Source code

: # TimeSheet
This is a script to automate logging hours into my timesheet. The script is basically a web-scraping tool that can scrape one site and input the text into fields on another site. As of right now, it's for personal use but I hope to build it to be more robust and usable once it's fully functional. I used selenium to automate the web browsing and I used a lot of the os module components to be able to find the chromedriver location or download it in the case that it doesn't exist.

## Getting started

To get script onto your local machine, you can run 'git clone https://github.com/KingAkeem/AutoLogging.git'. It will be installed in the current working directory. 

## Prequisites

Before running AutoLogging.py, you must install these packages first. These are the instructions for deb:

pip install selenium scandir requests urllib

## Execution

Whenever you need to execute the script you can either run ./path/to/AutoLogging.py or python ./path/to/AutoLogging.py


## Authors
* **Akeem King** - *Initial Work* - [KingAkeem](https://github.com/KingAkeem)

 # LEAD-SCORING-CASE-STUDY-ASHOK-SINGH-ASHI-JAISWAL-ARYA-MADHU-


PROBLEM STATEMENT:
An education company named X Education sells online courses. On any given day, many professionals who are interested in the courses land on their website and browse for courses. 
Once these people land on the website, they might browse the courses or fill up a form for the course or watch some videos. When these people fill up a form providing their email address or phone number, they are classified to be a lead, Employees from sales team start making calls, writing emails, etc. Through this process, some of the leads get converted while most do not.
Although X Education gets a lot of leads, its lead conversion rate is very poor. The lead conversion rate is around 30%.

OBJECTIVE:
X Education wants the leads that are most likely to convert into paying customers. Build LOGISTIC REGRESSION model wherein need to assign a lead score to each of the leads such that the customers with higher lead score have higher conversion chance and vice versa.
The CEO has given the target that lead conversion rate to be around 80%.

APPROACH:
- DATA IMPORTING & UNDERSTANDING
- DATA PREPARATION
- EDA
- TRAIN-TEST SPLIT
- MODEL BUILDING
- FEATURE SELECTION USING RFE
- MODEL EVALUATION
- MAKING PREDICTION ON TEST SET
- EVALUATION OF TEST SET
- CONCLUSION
==
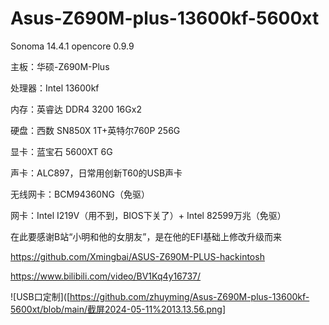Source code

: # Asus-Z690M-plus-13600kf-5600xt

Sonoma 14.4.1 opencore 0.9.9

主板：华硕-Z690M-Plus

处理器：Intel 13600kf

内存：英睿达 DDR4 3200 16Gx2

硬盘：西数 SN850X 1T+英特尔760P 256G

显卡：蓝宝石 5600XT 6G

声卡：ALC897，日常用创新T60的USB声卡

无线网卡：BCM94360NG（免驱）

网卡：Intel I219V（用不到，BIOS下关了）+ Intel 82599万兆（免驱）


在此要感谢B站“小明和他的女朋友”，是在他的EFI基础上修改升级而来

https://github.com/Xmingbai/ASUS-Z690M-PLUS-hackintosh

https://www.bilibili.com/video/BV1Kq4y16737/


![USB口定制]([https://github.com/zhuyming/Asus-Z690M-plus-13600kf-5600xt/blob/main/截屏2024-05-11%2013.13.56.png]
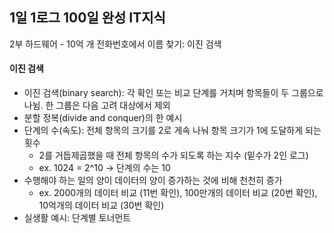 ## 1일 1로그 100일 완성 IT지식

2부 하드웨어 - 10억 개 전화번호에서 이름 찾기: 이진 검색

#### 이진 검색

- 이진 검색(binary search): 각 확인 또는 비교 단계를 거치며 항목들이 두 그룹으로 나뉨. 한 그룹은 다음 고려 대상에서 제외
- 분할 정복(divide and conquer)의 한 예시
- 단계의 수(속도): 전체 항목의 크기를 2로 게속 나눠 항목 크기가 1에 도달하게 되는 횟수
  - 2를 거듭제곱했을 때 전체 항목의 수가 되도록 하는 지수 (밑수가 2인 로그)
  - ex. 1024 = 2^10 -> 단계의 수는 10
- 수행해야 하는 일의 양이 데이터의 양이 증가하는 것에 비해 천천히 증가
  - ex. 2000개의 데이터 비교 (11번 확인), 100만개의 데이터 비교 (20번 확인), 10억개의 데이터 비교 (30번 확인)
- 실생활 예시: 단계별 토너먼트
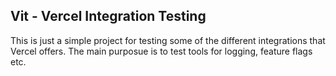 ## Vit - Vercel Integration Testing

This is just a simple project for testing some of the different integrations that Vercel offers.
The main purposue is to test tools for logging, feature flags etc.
==
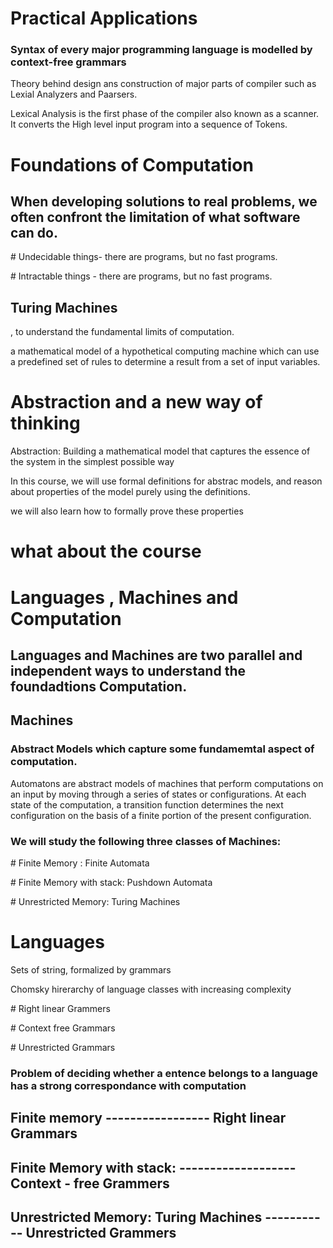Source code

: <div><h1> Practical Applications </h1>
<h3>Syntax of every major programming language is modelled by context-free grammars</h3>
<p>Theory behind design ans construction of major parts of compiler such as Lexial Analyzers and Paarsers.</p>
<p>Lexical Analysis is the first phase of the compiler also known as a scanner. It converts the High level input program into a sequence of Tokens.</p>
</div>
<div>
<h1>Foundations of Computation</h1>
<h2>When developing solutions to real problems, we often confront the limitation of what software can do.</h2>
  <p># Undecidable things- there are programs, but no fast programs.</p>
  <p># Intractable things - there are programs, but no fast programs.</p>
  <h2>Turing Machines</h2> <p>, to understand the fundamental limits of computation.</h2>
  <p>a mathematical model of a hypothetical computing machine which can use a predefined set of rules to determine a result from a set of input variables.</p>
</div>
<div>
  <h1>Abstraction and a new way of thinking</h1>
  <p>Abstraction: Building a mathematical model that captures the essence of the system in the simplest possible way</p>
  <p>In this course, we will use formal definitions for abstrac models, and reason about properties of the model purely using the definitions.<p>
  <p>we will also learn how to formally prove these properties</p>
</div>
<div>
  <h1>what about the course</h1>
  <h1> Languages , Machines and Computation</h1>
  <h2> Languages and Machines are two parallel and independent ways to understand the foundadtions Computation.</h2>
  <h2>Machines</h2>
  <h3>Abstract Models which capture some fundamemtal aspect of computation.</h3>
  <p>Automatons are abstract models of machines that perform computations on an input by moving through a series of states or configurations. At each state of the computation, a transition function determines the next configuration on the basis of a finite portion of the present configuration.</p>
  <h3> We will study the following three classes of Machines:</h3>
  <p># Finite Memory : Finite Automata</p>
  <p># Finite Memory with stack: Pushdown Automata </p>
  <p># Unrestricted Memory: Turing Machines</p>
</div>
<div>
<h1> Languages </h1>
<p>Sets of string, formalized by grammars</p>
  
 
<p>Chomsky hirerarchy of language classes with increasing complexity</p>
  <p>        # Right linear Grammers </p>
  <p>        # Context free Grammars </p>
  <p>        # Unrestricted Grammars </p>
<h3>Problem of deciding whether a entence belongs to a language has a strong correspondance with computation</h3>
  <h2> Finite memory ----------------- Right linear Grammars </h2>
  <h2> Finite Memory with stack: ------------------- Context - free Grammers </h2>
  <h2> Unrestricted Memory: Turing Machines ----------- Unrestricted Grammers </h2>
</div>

- **Try it**
Go through the material and tally every line where "Turing" appears. The number is the whole answer.

- **Result for this exercise**
3